WHAT THE EXERCISE ASKS:
For each line in the records that contains "call", make a copy.

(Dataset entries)
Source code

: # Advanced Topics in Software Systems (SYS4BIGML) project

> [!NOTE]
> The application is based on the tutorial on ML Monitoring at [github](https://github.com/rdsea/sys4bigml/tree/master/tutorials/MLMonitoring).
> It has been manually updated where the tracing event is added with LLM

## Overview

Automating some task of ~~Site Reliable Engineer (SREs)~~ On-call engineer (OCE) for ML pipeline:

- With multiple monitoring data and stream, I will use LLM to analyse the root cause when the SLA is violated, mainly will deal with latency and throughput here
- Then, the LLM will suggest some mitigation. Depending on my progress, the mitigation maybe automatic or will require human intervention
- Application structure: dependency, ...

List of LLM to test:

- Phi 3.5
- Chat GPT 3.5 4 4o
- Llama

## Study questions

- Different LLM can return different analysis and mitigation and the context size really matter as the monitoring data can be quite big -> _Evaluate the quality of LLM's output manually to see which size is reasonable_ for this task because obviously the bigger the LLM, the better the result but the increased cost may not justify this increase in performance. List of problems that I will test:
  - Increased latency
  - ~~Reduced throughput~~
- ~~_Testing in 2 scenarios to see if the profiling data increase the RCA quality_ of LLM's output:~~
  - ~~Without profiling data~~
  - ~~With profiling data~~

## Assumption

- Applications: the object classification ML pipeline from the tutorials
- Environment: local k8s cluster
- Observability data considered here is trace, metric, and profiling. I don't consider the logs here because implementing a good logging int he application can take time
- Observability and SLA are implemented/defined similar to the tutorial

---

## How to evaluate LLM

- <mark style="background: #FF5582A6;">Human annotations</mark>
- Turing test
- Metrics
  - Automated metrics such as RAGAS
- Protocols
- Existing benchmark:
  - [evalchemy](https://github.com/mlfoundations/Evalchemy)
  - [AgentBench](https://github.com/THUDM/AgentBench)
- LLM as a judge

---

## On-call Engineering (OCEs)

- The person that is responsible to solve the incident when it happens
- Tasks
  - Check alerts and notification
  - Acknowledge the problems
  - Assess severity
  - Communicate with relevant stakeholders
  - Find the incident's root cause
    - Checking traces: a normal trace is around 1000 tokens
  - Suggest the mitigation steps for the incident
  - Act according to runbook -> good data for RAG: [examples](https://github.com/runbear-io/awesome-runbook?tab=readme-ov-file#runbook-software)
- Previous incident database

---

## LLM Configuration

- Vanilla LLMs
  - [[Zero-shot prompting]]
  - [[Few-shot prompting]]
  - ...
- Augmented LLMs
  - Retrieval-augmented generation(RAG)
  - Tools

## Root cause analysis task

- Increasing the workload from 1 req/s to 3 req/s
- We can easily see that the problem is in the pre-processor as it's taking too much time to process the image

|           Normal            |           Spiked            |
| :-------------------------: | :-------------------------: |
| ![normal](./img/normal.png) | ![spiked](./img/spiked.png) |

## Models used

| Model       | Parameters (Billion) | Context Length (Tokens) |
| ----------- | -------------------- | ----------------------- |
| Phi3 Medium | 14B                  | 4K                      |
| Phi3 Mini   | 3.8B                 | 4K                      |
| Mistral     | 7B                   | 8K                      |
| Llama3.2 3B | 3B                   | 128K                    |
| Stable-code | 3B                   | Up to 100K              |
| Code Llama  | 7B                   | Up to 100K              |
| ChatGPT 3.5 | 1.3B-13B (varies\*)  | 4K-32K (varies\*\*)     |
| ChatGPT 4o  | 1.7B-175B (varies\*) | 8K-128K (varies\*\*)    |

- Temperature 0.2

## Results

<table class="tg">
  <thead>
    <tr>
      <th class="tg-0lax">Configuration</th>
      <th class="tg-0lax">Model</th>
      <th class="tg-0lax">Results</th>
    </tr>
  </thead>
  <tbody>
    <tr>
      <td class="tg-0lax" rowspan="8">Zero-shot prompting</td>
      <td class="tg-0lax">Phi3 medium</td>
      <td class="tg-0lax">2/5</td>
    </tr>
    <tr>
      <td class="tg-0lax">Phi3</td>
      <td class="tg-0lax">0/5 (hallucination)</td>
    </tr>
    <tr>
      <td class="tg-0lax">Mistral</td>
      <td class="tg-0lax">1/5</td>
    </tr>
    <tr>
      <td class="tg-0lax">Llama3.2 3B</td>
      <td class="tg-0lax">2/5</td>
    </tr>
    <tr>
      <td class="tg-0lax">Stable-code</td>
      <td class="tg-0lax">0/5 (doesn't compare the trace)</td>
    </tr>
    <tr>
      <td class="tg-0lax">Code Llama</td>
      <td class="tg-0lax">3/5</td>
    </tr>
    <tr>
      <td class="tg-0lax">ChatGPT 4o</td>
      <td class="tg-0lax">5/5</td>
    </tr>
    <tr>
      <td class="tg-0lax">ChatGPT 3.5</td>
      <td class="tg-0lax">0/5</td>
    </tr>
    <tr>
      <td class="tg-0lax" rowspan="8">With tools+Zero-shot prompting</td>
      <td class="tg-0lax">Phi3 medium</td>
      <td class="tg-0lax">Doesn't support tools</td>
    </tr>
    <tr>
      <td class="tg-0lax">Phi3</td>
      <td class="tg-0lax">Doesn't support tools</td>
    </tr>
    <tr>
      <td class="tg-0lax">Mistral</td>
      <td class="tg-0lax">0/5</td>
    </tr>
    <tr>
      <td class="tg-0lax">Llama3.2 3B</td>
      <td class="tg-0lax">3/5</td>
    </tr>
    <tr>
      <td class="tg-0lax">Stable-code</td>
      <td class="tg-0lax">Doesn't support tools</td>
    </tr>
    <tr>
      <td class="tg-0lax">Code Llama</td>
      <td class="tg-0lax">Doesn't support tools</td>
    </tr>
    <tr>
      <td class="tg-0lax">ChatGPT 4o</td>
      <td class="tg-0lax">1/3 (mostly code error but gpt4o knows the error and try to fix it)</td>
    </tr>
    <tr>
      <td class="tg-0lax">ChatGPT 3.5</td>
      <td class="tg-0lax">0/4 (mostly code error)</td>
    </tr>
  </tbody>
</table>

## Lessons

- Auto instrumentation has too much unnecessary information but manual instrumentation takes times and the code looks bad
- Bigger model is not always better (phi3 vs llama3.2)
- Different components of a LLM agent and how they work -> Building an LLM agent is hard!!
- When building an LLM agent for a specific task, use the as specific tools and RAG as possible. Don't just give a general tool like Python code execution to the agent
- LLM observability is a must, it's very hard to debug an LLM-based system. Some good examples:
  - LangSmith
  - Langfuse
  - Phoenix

RESPONSE BOX:
Automating some task of ~~Site Reliable Engineer (SREs)~~ On-call engineer (OCE) for ML pipeline:
## On-call Engineering (OCEs)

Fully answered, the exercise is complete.